■ **EXERCISE AIM**: Nothing may be left out or changed. Print every entry.

[SUPPLIED DATA — start]

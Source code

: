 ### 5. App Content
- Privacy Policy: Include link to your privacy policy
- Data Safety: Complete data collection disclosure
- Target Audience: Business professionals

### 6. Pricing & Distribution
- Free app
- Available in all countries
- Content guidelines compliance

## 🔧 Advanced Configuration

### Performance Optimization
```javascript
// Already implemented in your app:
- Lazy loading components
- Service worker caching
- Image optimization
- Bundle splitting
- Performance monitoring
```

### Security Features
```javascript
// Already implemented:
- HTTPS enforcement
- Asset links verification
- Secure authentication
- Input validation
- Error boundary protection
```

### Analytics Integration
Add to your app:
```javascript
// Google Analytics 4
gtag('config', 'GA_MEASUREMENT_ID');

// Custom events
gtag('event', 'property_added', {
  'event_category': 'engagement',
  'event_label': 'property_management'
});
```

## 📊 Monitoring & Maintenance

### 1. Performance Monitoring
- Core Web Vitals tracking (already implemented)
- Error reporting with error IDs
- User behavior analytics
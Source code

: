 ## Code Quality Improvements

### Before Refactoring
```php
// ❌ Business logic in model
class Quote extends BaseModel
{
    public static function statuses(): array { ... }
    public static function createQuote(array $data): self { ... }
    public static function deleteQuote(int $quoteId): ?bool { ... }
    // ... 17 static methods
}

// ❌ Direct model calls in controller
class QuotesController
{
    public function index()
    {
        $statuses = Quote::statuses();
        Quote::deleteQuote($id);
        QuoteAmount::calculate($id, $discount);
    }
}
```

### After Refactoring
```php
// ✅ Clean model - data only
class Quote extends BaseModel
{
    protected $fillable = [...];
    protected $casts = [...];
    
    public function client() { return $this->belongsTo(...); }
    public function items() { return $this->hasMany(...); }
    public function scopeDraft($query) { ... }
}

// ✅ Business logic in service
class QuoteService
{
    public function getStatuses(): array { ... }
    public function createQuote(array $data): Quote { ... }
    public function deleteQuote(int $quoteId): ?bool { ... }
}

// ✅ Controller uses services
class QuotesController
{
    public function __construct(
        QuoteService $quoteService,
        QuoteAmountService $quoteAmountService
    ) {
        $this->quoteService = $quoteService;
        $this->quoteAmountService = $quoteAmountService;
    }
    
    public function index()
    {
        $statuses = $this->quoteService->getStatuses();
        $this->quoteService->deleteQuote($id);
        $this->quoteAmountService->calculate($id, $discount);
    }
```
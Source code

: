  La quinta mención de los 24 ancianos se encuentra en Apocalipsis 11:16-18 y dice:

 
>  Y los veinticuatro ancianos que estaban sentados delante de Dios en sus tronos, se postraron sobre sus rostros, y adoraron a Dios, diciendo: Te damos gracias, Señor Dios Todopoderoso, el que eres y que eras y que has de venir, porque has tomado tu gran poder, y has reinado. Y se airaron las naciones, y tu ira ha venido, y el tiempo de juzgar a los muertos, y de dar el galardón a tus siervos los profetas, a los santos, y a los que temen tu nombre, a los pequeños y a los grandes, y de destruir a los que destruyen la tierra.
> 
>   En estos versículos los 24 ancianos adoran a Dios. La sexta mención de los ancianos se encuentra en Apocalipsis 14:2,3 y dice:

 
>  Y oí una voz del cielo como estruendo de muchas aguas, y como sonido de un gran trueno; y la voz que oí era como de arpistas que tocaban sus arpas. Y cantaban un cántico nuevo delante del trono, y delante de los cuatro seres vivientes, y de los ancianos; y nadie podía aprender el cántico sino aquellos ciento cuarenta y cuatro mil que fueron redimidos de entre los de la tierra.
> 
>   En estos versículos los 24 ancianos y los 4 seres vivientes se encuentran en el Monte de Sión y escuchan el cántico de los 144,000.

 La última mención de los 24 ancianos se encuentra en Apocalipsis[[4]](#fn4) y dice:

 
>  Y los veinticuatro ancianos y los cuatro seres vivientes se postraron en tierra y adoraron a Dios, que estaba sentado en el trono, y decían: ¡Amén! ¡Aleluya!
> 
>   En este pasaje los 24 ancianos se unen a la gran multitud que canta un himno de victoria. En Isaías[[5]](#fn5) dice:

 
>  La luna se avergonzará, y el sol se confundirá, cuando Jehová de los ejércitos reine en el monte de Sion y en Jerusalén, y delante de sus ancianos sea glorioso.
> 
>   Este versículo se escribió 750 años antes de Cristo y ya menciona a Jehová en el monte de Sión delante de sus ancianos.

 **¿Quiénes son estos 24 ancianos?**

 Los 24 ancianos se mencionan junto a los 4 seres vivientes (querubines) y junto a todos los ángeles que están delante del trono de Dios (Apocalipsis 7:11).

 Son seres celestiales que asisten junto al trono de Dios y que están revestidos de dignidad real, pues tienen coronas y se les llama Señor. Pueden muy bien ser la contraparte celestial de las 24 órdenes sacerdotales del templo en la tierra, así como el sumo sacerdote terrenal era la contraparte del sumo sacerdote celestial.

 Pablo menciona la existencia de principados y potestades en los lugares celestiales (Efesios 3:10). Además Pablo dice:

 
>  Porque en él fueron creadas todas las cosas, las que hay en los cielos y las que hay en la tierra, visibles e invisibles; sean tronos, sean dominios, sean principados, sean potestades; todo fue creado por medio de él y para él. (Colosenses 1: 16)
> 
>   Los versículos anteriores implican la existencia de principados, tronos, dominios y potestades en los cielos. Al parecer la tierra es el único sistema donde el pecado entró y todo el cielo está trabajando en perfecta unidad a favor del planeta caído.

[SUPPLIED DATA — finish]

■ **WORKED SOLUTION**:
Source code

: ### 5. App Content
- Privacy Policy: Include link to your privacy policy
- Data Safety: Complete data collection disclosure
- Target Audience: Business professionals

### 6. Pricing & Distribution
- Free app
- Available in all countries
- Content guidelines compliance

## 🔧 Advanced Configuration

### Performance Optimization
```javascript
// Already implemented in your app:
- Lazy loading components
- Service worker caching
- Image optimization
- Bundle splitting
- Performance monitoring
```

### Security Features
```javascript
// Already implemented:
- HTTPS enforcement
- Asset links verification
- Secure authentication
- Input validation
- Error boundary protection
```

### Analytics Integration
Add to your app:
```javascript
// Google Analytics 4
gtag('config', 'GA_MEASUREMENT_ID');

// Custom events
gtag('event', 'property_added', {
  'event_category': 'engagement',
  'event_label': 'property_management'
});
```

## 📊 Monitoring & Maintenance

### 1. Performance Monitoring
- Core Web Vitals tracking (already implemented)
- Error reporting with error IDs
- User behavior analytics
Source code

: ## Code Quality Improvements

### Before Refactoring
```php
// ❌ Business logic in model
class Quote extends BaseModel
{
    public static function statuses(): array { ... }
    public static function createQuote(array $data): self { ... }
    public static function deleteQuote(int $quoteId): ?bool { ... }
    // ... 17 static methods
}

// ❌ Direct model calls in controller
class QuotesController
{
    public function index()
    {
        $statuses = Quote::statuses();
        Quote::deleteQuote($id);
        QuoteAmount::calculate($id, $discount);
    }
}
```

### After Refactoring
```php
// ✅ Clean model - data only
class Quote extends BaseModel
{
    protected $fillable = [...];
    protected $casts = [...];
    
    public function client() { return $this->belongsTo(...); }
    public function items() { return $this->hasMany(...); }
    public function scopeDraft($query) { ... }
}

// ✅ Business logic in service
class QuoteService
{
    public function getStatuses(): array { ... }
    public function createQuote(array $data): Quote { ... }
    public function deleteQuote(int $quoteId): ?bool { ... }
}

// ✅ Controller uses services
class QuotesController
{
    public function __construct(
        QuoteService $quoteService,
        QuoteAmountService $quoteAmountService
    ) {
        $this->quoteService = $quoteService;
        $this->quoteAmountService = $quoteAmountService;
    }
    
    public function index()
    {
        $statuses = $this->quoteService->getStatuses();
        $this->quoteService->deleteQuote($id);
        $this->quoteAmountService->calculate($id, $discount);
    }
```
Source code

:  La quinta mención de los 24 ancianos se encuentra en Apocalipsis 11:16-18 y dice:

 
>  Y los veinticuatro ancianos que estaban sentados delante de Dios en sus tronos, se postraron sobre sus rostros, y adoraron a Dios, diciendo: Te damos gracias, Señor Dios Todopoderoso, el que eres y que eras y que has de venir, porque has tomado tu gran poder, y has reinado. Y se airaron las naciones, y tu ira ha venido, y el tiempo de juzgar a los muertos, y de dar el galardón a tus siervos los profetas, a los santos, y a los que temen tu nombre, a los pequeños y a los grandes, y de destruir a los que destruyen la tierra.
> 
>   En estos versículos los 24 ancianos adoran a Dios. La sexta mención de los ancianos se encuentra en Apocalipsis 14:2,3 y dice:

 
>  Y oí una voz del cielo como estruendo de muchas aguas, y como sonido de un gran trueno; y la voz que oí era como de arpistas que tocaban sus arpas. Y cantaban un cántico nuevo delante del trono, y delante de los cuatro seres vivientes, y de los ancianos; y nadie podía aprender el cántico sino aquellos ciento cuarenta y cuatro mil que fueron redimidos de entre los de la tierra.
> 
>   En estos versículos los 24 ancianos y los 4 seres vivientes se encuentran en el Monte de Sión y escuchan el cántico de los 144,000.

 La última mención de los 24 ancianos se encuentra en Apocalipsis[[4]](#fn4) y dice:

 
>  Y los veinticuatro ancianos y los cuatro seres vivientes se postraron en tierra y adoraron a Dios, que estaba sentado en el trono, y decían: ¡Amén! ¡Aleluya!
> 
>   En este pasaje los 24 ancianos se unen a la gran multitud que canta un himno de victoria. En Isaías[[5]](#fn5) dice:

 
>  La luna se avergonzará, y el sol se confundirá, cuando Jehová de los ejércitos reine en el monte de Sion y en Jerusalén, y delante de sus ancianos sea glorioso.
> 
>   Este versículo se escribió 750 años antes de Cristo y ya menciona a Jehová en el monte de Sión delante de sus ancianos.

 **¿Quiénes son estos 24 ancianos?**

 Los 24 ancianos se mencionan junto a los 4 seres vivientes (querubines) y junto a todos los ángeles que están delante del trono de Dios (Apocalipsis 7:11).

 Son seres celestiales que asisten junto al trono de Dios y que están revestidos de dignidad real, pues tienen coronas y se les llama Señor. Pueden muy bien ser la contraparte celestial de las 24 órdenes sacerdotales del templo en la tierra, así como el sumo sacerdote terrenal era la contraparte del sumo sacerdote celestial.

 Pablo menciona la existencia de principados y potestades en los lugares celestiales (Efesios 3:10). Además Pablo dice:

 
>  Porque en él fueron creadas todas las cosas, las que hay en los cielos y las que hay en la tierra, visibles e invisibles; sean tronos, sean dominios, sean principados, sean potestades; todo fue creado por medio de él y para él. (Colosenses 1: 16)
> 
>   Los versículos anteriores implican la existencia de principados, tronos, dominios y potestades en los cielos. Al parecer la tierra es el único sistema donde el pecado entró y todo el cielo está trabajando en perfecta unidad a favor del planeta caído.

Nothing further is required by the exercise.